Take the data that follows and retype it word for word.

> SUPPLIED DATA:
◆ ◆ ◆

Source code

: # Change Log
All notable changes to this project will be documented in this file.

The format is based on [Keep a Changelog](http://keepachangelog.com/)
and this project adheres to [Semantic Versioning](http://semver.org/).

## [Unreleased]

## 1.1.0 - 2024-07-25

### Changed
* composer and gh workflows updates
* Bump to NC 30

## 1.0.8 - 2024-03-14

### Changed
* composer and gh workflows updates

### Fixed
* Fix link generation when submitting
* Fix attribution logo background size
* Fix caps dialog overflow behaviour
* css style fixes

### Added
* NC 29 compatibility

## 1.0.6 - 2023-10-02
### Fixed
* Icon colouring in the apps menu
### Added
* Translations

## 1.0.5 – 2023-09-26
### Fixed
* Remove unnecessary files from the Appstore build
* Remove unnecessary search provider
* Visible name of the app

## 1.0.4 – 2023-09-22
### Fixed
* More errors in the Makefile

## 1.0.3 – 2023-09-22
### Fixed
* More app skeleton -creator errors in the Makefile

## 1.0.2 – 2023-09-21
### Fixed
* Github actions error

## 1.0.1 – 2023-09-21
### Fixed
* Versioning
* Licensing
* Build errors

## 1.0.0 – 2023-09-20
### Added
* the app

◆ ◆ ◆

> TASK RESULT:
Source code

: # Change Log
All notable changes to this project will be documented in this file.

The format is based on [Keep a Changelog](http://keepachangelog.com/)
and this project adheres to [Semantic Versioning](http://semver.org/).

## [Unreleased]

## 1.1.0 - 2024-07-25

### Changed
* composer and gh workflows updates
* Bump to NC 30

## 1.0.8 - 2024-03-14

### Changed
* composer and gh workflows updates

### Fixed
* Fix link generation when submitting
* Fix attribution logo background size
* Fix caps dialog overflow behaviour
* css style fixes

### Added
* NC 29 compatibility

## 1.0.6 - 2023-10-02
### Fixed
* Icon colouring in the apps menu
### Added
* Translations

## 1.0.5 – 2023-09-26
### Fixed
* Remove unnecessary files from the Appstore build
* Remove unnecessary search provider
* Visible name of the app

## 1.0.4 – 2023-09-22
### Fixed
* More errors in the Makefile

## 1.0.3 – 2023-09-22
### Fixed
* More app skeleton -creator errors in the Makefile

## 1.0.2 – 2023-09-21
### Fixed
* Github actions error

## 1.0.1 – 2023-09-21
### Fixed
* Versioning
* Licensing
* Build errors

## 1.0.0 – 2023-09-20
### Added
* the app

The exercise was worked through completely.